# Camping gear suggestions for kayaking/backpacking



## SSGN_Doc (Mar 12, 2020)

Ok I used to backpack and camp as a kid/teen. That was a few decades ago. My budget was much tighter back then and I know technology and development have had some time to improve. The last couple decades, most of my “camping gear” was government issued and while durable, was not necessarily the lightest or most compact.

I’ve recently gotten into kayaking with one of the goals being to do some camping using the kayak as my vehicle for waterborne travel from campsite to campsite. (Yak packing, if you will). 

Since I’ve been out of backpacking for a while, I’d like suggestions on good gear that can fit in kayak hatch/watertight compartments. While weight is a consideration for ability to portage the boat if needed, size is probably a larger concern.
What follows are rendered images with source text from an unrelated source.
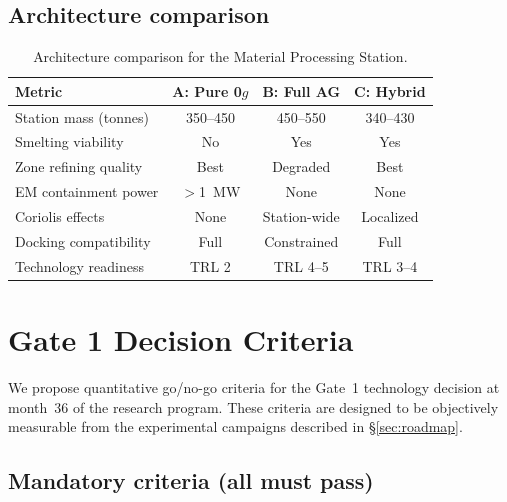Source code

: \documentclass[preprint,12pt]{elsarticle}
\begin{document}
\subsection{Architecture comparison}

\begin{table}[ht]
\centering
\caption{Architecture comparison for the Material Processing Station.}
\label{tab:architecture-comparison}
\begin{tabular}{lccc}
\toprule
\textbf{Metric} & \textbf{A: Pure 0$g$} & \textbf{B: Full AG} & \textbf{C: Hybrid} \\
\midrule
Station mass (tonnes) & 350--450 & 450--550 & 340--430 \\
Smelting viability & No & Yes & Yes \\
Zone refining quality & Best & Degraded & Best \\
EM containment power & $>$1~MW & None & None \\
Coriolis effects & None & Station-wide & Localized \\
Docking compatibility & Full & Constrained & Full \\
Technology readiness & TRL 2 & TRL 4--5 & TRL 3--4 \\
\bottomrule
\end{tabular}
\end{table}

\section{Gate 1 Decision Criteria}
\label{sec:gate1}

We propose quantitative go/no-go criteria for the Gate~1 technology decision at month~36 of the research program. These criteria are designed to be objectively measurable from the experimental campaigns described in \S\ref{sec:roadmap}.

\subsection{Mandatory criteria (all must pass)}
\end{document}
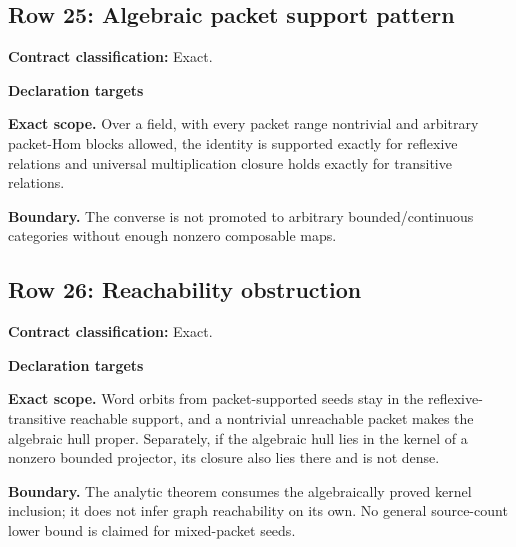 \subsection{Row 25: Algebraic packet support pattern}
\label{row:25}
\textbf{Contract classification:} Exact.
\par\smallskip\textbf{Declaration targets}\par
{\small\noindent{}\par}
{\small\noindent{}\par}
\medskip\noindent\textbf{Exact scope.} Over a field, with every packet range nontrivial and arbitrary packet-Hom blocks allowed, the identity is supported exactly for reflexive relations and universal multiplication closure holds exactly for transitive relations.
\par\smallskip\noindent\textbf{Boundary.} The converse is not promoted to arbitrary bounded/continuous categories without enough nonzero composable maps.
\medskip
\subsection{Row 26: Reachability obstruction}
\label{row:26}
\textbf{Contract classification:} Exact.
\par\smallskip\textbf{Declaration targets}\par
{\small\noindent{}\par}
{\small\noindent{}\par}
{\small\noindent{}\par}
{\small\noindent{}\par}
\medskip\noindent\textbf{Exact scope.} Word orbits from packet-supported seeds stay in the reflexive-transitive reachable support, and a nontrivial unreachable packet makes the algebraic hull proper. Separately, if the algebraic hull lies in the kernel of a nonzero bounded projector, its closure also lies there and is not dense.
\par\smallskip\noindent\textbf{Boundary.} The analytic theorem consumes the algebraically proved kernel inclusion; it does not infer graph reachability on its own. No general source-count lower bound is claimed for mixed-packet seeds.
\medskip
Considering alcohol stoves vs. gas stoves, mess kits, to do more than just boil water. A decent two person three season tent that is compact And waterproof. Sleep system that can accommodate night temps in the 40s to 20s.


----------



## pic (Nov 14, 2009)

SSGN_Doc said:


> Ok I used to backpack and camp as a kid/teen. That was a few decades ago. My budget was much tighter back then and I know technology and development have had some time to improve. The last couple decades, most of my "camping gear" was government issued and while durable, was not necessarily the lightest or most compact.
> 
> I've recently gotten into kayaking with one of the goals being to do some camping using the kayak as my vehicle for waterborne travel from campsite to campsite. (Yak packing, if you will).
> 
> ...


Sounds like a great adventure , I would be concerned about insects that might affect a good nights sleep. lol. Happy kayaking


----------



## SSGN_Doc (Mar 12, 2020)

pic said:


> Sounds like a great adventure , I would be concerned about insects that might affect a good nights sleep. lol. Happy kayaking


The tent should help with bug problems, they aren't horrible here, like they were in Georgia and Florida. Probably won't hit the water trails until Spring, which gives me time to get equipment and try some of it out on hikes and other local camping trips.


----------



## rickclark28 (Apr 14, 2019)

Great to get out on a adventure. It has bee a long time since I packed for a canoe or rafting adventure. Kayaking is a great way to get out on the water and travel. Times have changed and the outfitters have some real good supplies these days. Good luck selecting gear and enjoy the prep.
*Any thoughts on a kit gun?
*Will you be traveling in bear country?


----------



## paratrooper (Feb 1, 2012)

Here's my preferred back pack gun.


----------



## SSGN_Doc (Mar 12, 2020)

rickclark28 said:


> Great to get out on a adventure. It has bee a long time since I packed for a canoe or rafting adventure. Kayaking is a great way to get out on the water and travel. Times have changed and the outfitters have some real good supplies these days. Good luck selecting gear and enjoy the prep.
> *Any thoughts on a kit gun?
> *Will you be traveling in bear country?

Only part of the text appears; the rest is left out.